Interesting this hasn't come up more often, and also went looking for this with purge_queue_url as it adds a lot of URLs to it. Module on #6 seems to work and I am currently using it. Thanks although I push for something like this added to the module somehow.

inversed’s picture

Could this be related to issue #3034525 "Clean up duplicate cache tags created by invalidation tokens"? Note that there's also the #2952277: Minify the cache tags sent in the header issue.

rosk0’s picture

Thanks a lot for the purge_queues module Jonathan!

That's a real game changer! My queue was growing to millions over-pacing purge cron job running every minute.

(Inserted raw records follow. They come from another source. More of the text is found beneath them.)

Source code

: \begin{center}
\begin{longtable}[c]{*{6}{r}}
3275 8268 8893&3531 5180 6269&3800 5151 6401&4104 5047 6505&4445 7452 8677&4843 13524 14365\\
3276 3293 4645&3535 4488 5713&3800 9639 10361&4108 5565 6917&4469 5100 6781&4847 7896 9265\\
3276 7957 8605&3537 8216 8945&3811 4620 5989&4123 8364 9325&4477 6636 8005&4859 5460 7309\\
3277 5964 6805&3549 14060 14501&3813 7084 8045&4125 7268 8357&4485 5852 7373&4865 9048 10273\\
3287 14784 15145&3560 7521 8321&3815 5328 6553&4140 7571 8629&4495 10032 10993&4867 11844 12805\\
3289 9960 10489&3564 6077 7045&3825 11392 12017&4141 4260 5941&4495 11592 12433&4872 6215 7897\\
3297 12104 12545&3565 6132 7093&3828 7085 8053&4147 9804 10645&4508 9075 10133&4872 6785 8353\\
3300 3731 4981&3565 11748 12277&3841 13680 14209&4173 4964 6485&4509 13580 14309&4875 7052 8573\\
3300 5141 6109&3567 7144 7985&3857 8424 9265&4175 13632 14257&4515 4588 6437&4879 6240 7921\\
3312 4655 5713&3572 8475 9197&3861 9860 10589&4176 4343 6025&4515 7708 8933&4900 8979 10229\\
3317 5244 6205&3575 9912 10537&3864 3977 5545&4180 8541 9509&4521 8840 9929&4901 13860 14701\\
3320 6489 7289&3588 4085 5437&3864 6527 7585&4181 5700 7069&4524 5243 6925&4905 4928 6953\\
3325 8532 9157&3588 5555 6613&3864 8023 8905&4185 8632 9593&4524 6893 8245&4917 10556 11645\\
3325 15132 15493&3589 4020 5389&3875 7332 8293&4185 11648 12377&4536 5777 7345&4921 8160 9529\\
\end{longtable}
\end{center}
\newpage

Local tests are great , will see what it would look like on prod.

I believe that purge_queues module could be a great addition to the purge itself.

ericgsmith’s picture

We have been investigating performance issues caused by duplicate items when using purge in combination with purge_queuer_url module.

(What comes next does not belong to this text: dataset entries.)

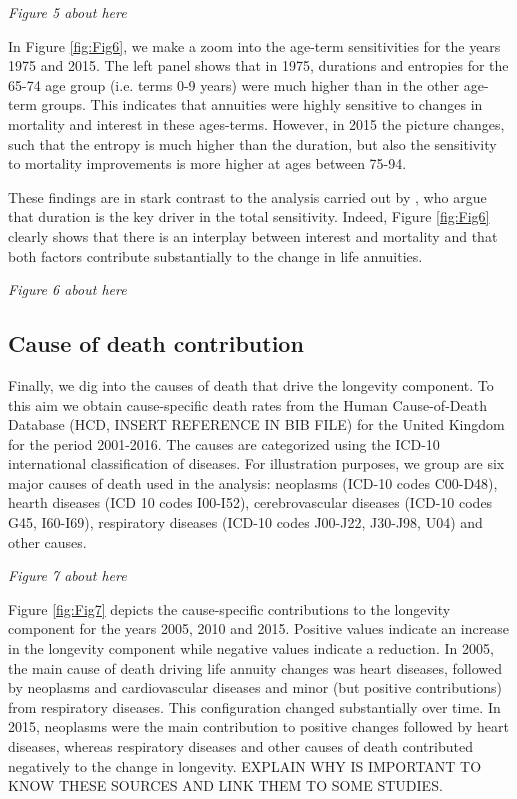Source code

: \documentclass[12pt]{article}
\begin{document}
  \begin{center}
	\textit{Figure 5 about here}
\end{center}

In Figure \ref{fig:Fig6}, we make a zoom into the age-term sensitivities for the years 1975 and 2015. The left panel shows that in 1975, durations and entropies for the 65-74 age group (i.e. terms 0-9 years) were much higher than in the other age-term groups. This indicates that annuities were highly sensitive to changes in mortality and interest in these ages-terms. However, in 2015 the picture changes, such that the entropy is much higher than the duration, but also the sensitivity to mortality improvements is more higher at ages between 75-94.

These findings are in stark contrast to the analysis carried out by \citet{rabitti2020mortality}, who argue that duration is the key driver in the total sensitivity. Indeed, Figure \ref{fig:Fig6} clearly shows that there is an interplay between interest and mortality and that both factors contribute substantially to the change in life annuities. 

  \begin{center}
	\textit{Figure 6 about here}
\end{center}

\subsection{Cause of death contribution}

Finally, we dig into the causes of death that drive the longevity component. To this aim we obtain cause-specific death rates from the Human Cause-of-Death Database (HCD, INSERT REFERENCE IN BIB FILE) for the United Kingdom for the period 2001-2016. The causes are categorized using the ICD-10 international classification of diseases. For illustration purposes, we group  are six major causes of death used in the analysis: neoplasms (ICD-10 codes C00-D48), hearth diseases (ICD 10 codes I00-I52), cerebrovascular diseases (ICD-10 codes G45, I60-I69), respiratory diseases (ICD-10 codes J00-J22, J30-J98, U04) and other causes.

  \begin{center}
	\textit{Figure 7 about here}
\end{center}

Figure \ref{fig:Fig7} depicts the cause-specific contributions to the longevity component for the years 2005, 2010 and 2015. Positive values indicate an increase in the longevity component while negative values indicate a reduction. In 2005, the main cause of death driving life annuity changes was heart diseases, followed by neoplasms and cardiovascular diseases and minor (but positive contributions) from respiratory diseases. This configuration changed substantially over time. In 2015, neoplasms were the main contribution to positive changes followed by heart diseases, whereas respiratory diseases and other causes of death contributed negatively to the change in longevity. EXPLAIN WHY IS IMPORTANT TO KNOW THESE SOURCES AND LINK THEM TO SOME STUDIES.
\end{document}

We have encountered issues in 2 areas - 1. duplicates in the buffer and 2. duplicates in the queue.

Duplicate items in the buffer

I can see that when an invalidation is created in the InvalidationsService it is using a instanceCounter to generate a unique integer ID for the invalidation object. When added to the buffer the buffer is calling has to see if that ID has been added to the buffer already.

Queuers seem to make some attempt to reduce duplicates, e.g by filtering out previously requested tags - but certain situations such as config importing can trigger thousands of duplicates into the buffer, which can lead to high memory consumption.

While I have been looking at this through the context of just the url/path queuer - I wonder if it would be possible for the queuers themselves could set either an id or another property on the invalidation that can be used to dedupe it. E.g - the url registry maintains a list of urls, so the url id could be considered unique. Individual cache tags could also consider themselves unique. Possibly other plugins may have difficulty determining their uniqueness, but opening up the possibility to set id or fallback to an instance counter could help plugins where this is problematic (e.g. the url queuer) to be more efficient.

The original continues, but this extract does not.